Elman Nasirov () — Azerbaijani political scientist, political commentator, deputy of the National Assembly of Azerbaijan, Director of the Institute for Political Studies at the Academy of Public Administration of Azerbaijan.

Biography 
In 1989-1994 he received higher education at the History faculty of Baku State University (BSU) and graduated from the university with a diploma of distinction. In 1995-2000, the dissertation of the department of new and modern history of the countries of Europe and America, BSU. In parallel, 1995–2003, he worked at the Department of New and Contemporary History of the Countries of Europe and America at the Belarusian State University, where in 2001 he defended his dissertation on the topic “Azerbaijan-American Relations: 1991-1997” and received a doctorate in history.

In 2011, he defended his doctoral dissertation on the theme "The United States and the problems of international terrorism" and received a doctorate in political sciences. In 2012, he received the academic title of professor at the Department of International Relations and Foreign Policy of the Academy of Public Administration under the President of the Republic of Azerbaijan.

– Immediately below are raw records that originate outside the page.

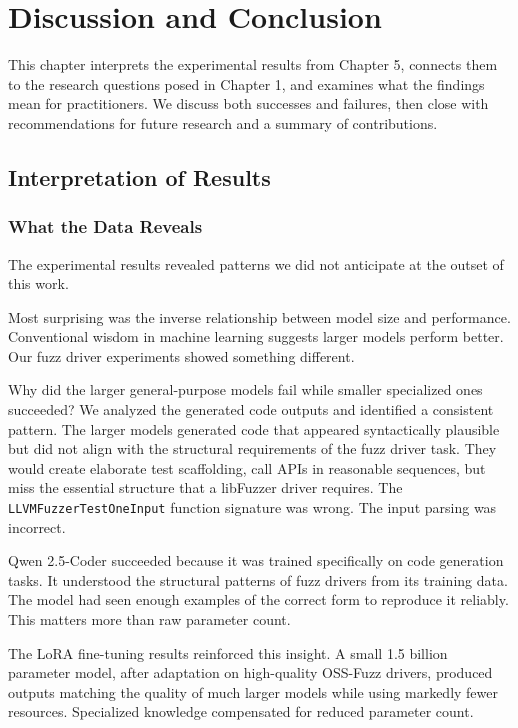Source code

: 
\chapter{Discussion and Conclusion}
\label{chap:discussion}

This chapter interprets the experimental results from Chapter 5, connects them to the research questions posed in Chapter 1, and examines what the findings mean for practitioners. We discuss both successes and failures, then close with recommendations for future research and a summary of contributions.


\section{Interpretation of Results}
\label{sec:discussion_interpretation}

\subsection{What the Data Reveals}
\label{sec:discussion_data}

The experimental results revealed patterns we did not anticipate at the outset of this work.

Most surprising was the inverse relationship between model size and performance. Conventional wisdom in machine learning suggests larger models perform better. Our fuzz driver experiments showed something different.

Why did the larger general-purpose models fail while smaller specialized ones succeeded? We analyzed the generated code outputs and identified a consistent pattern. The larger models generated code that appeared syntactically plausible but did not align with the structural requirements of the fuzz driver task. They would create elaborate test scaffolding, call APIs in reasonable sequences, but miss the essential structure that a libFuzzer driver requires. The \texttt{LLVMFuzzerTestOneInput} function signature was wrong. The input parsing was incorrect.

Qwen 2.5-Coder succeeded because it was trained specifically on code generation tasks. It understood the structural patterns of fuzz drivers from its training data. The model had seen enough examples of the correct form to reproduce it reliably. This matters more than raw parameter count.

The LoRA fine-tuning results reinforced this insight. A small 1.5 billion parameter model, after adaptation on high-quality OSS-Fuzz drivers, produced outputs matching the quality of much larger models while using markedly fewer resources. Specialized knowledge compensated for reduced parameter count.

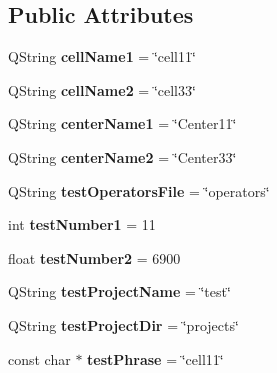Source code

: \subsection*{Public Attributes}
\begin{DoxyCompactItemize}
\item 
Q\+String {\bfseries cell\+Name1} = \char`\"{}cell11\char`\"{}\hypertarget{class_cell_data___test_a86576f8a420db7fff54f3c0bd38e1940}{}\label{class_cell_data___test_a86576f8a420db7fff54f3c0bd38e1940}

\item 
Q\+String {\bfseries cell\+Name2} = \char`\"{}cell33\char`\"{}\hypertarget{class_cell_data___test_aabefe6fe19a4cc66b60cbc154aeb9192}{}\label{class_cell_data___test_aabefe6fe19a4cc66b60cbc154aeb9192}

\item 
Q\+String {\bfseries center\+Name1} = \char`\"{}Center11\char`\"{}\hypertarget{class_cell_data___test_a34e4a8f6576f453dd74b82fcd6b5b5b0}{}\label{class_cell_data___test_a34e4a8f6576f453dd74b82fcd6b5b5b0}

\item 
Q\+String {\bfseries center\+Name2} = \char`\"{}Center33\char`\"{}\hypertarget{class_cell_data___test_aa739f167cf2f061a81914f11b00336ba}{}\label{class_cell_data___test_aa739f167cf2f061a81914f11b00336ba}

\item 
Q\+String {\bfseries test\+Operators\+File} = \char`\"{}operators\char`\"{}\hypertarget{class_cell_data___test_ad719148dc874dfe5b34774a16727a65d}{}\label{class_cell_data___test_ad719148dc874dfe5b34774a16727a65d}

\item 
int {\bfseries test\+Number1} = 11\hypertarget{class_cell_data___test_a6b7490679330fed347ee065fc1f9d501}{}\label{class_cell_data___test_a6b7490679330fed347ee065fc1f9d501}

\item 
float {\bfseries test\+Number2} = 6900\hypertarget{class_cell_data___test_a60ec71bcced5a5010bb7face873cad3a}{}\label{class_cell_data___test_a60ec71bcced5a5010bb7face873cad3a}

\item 
Q\+String {\bfseries test\+Project\+Name} = \char`\"{}test\char`\"{}\hypertarget{class_cell_data___test_a3b7dcd0ebe102cc1694f5c9c29f8eddc}{}\label{class_cell_data___test_a3b7dcd0ebe102cc1694f5c9c29f8eddc}

\item 
Q\+String {\bfseries test\+Project\+Dir} = \char`\"{}projects\char`\"{}\hypertarget{class_cell_data___test_a295f782a4b9164b7e4561159729e3480}{}\label{class_cell_data___test_a295f782a4b9164b7e4561159729e3480}

\item 
const char $\ast$ {\bfseries test\+Phrase} = \char`\"{}cell11\char`\"{}\hypertarget{class_cell_data___test_a2c7d11cc027bdc26b7fec6a809989410}{}\label{class_cell_data___test_a2c7d11cc027bdc26b7fec6a809989410}

\end{DoxyCompactItemize}


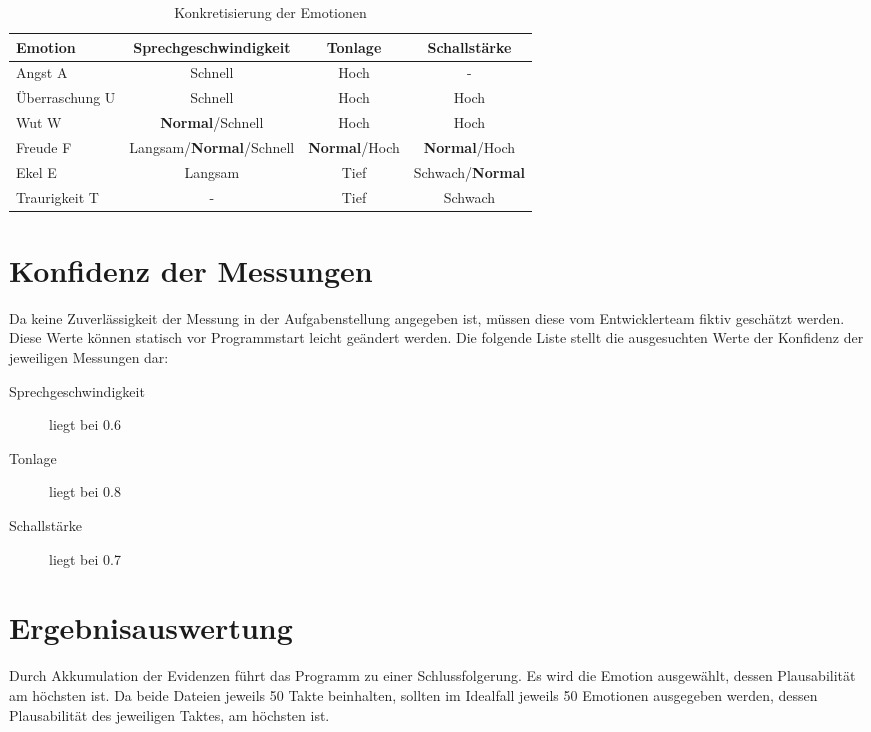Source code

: \begin{table}[h]
\begin{tabular}{ l | c | c | c}
  Emotion & Sprechgeschwindigkeit & Tonlage & Schallstärke \\
  \hline 
  Angst A & Schnell & Hoch & - \\
  Überraschung U & Schnell & Hoch & Hoch \\
  Wut W & \textbf{Normal}/Schnell & Hoch & Hoch \\
  Freude F & Langsam/\textbf{Normal}/Schnell & \textbf{Normal}/Hoch &\textbf{Normal}/Hoch\\
  Ekel E & Langsam & Tief & Schwach/\textbf{Normal} \\
  Traurigkeit T & - & Tief & Schwach \\
\end{tabular}
\caption{Konkretisierung der Emotionen}
\label{tab:konkretisierteEmotionen}
\end{table}

\section{Konfidenz der Messungen}
\label{konfidenzfestlegung}
Da keine Zuverlässigkeit der Messung in der Aufgabenstellung angegeben ist, müssen diese vom Entwicklerteam fiktiv geschätzt werden. Diese Werte können statisch vor Programmstart leicht geändert werden. Die folgende Liste stellt die ausgesuchten Werte der Konfidenz der jeweiligen Messungen dar:
\begin{description}
\item [Sprechgeschwindigkeit] liegt bei 0.6
\item [Tonlage] liegt bei 0.8
\item [Schallstärke] liegt bei 0.7
\end{description}


\section{Ergebnisauswertung}
Durch Akkumulation der Evidenzen führt das Programm zu einer Schlussfolgerung. Es wird die Emotion ausgewählt, dessen Plausabilität am höchsten ist. Da beide Dateien jeweils 50 Takte beinhalten, sollten im Idealfall jeweils 50 Emotionen ausgegeben werden, dessen Plausabilität des jeweiligen Taktes, am höchsten ist.



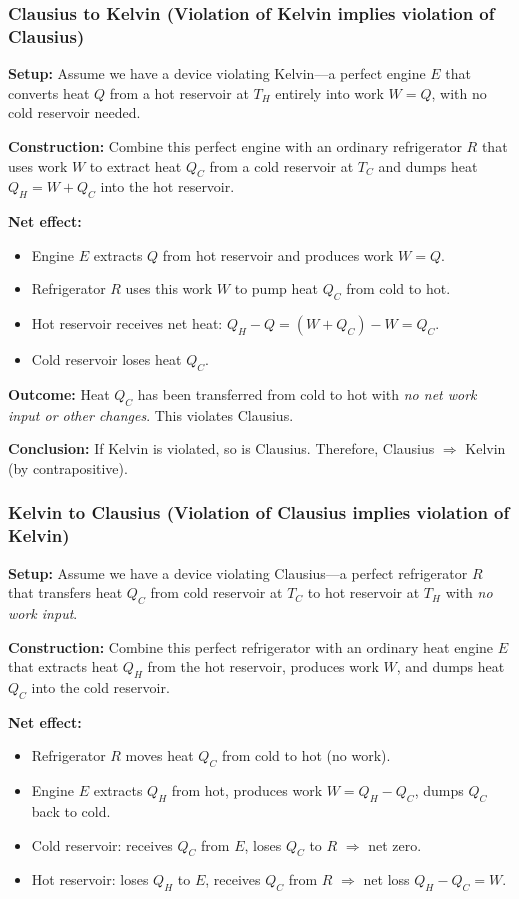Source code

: \documentclass[9pt,twocoloumn]{article}
\begin{document}
\subsubsection{Clausius to Kelvin (Violation of Kelvin implies violation of Clausius)}

\textbf{Setup:} Assume we have a device violating Kelvin—a perfect engine $E$ that converts heat $Q$ from a hot reservoir at $T_H$ entirely into work $W = Q$, with no cold reservoir needed.

\textbf{Construction:} Combine this perfect engine with an ordinary refrigerator $R$ that uses work $W$ to extract heat $Q_C$ from a cold reservoir at $T_C$ and dumps heat $Q_H = W + Q_C$ into the hot reservoir.

\textbf{Net effect:}
\begin{itemize}
    \item Engine $E$ extracts $Q$ from hot reservoir and produces work $W = Q$.
    \item Refrigerator $R$ uses this work $W$ to pump heat $Q_C$ from cold to hot.
    \item Hot reservoir receives net heat: $Q_H - Q = (W + Q_C) - W = Q_C$.
    \item Cold reservoir loses heat $Q_C$.
\end{itemize}

\textbf{Outcome:} Heat $Q_C$ has been transferred from cold to hot with \emph{no net work input or other changes}. This violates Clausius.

\textbf{Conclusion:} If Kelvin is violated, so is Clausius. Therefore, Clausius $\Rightarrow$ Kelvin (by contrapositive).

\subsubsection{Kelvin to Clausius (Violation of Clausius implies violation of Kelvin)}

\textbf{Setup:} Assume we have a device violating Clausius—a perfect refrigerator $R$ that transfers heat $Q_C$ from cold reservoir at $T_C$ to hot reservoir at $T_H$ with \emph{no work input}.

\textbf{Construction:} Combine this perfect refrigerator with an ordinary heat engine $E$ that extracts heat $Q_H$ from the hot reservoir, produces work $W$, and dumps heat $Q_C$ into the cold reservoir.

\textbf{Net effect:}
\begin{itemize}
    \item Refrigerator $R$ moves heat $Q_C$ from cold to hot (no work).
    \item Engine $E$ extracts $Q_H$ from hot, produces work $W = Q_H - Q_C$, dumps $Q_C$ back to cold.
    \item Cold reservoir: receives $Q_C$ from $E$, loses $Q_C$ to $R$ $\Rightarrow$ net zero.
    \item Hot reservoir: loses $Q_H$ to $E$, receives $Q_C$ from $R$ $\Rightarrow$ net loss $Q_H - Q_C = W$.
\end{itemize}
\end{document}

In 2004, he joined the editorial board of the scientific and practical journal "Public Administration: Fundamentals and Practice" and in 2012 became the executive secretary of this journal. In 2012, he joined the editorial board of the scientific and analytical journal "Geopolitics" of the Republic of Romania.

Since 2007, an expert of the Expert Council of Political and Historical Sciences of the Higher Attestation Commission under the President of the Republic of Azerbaijan.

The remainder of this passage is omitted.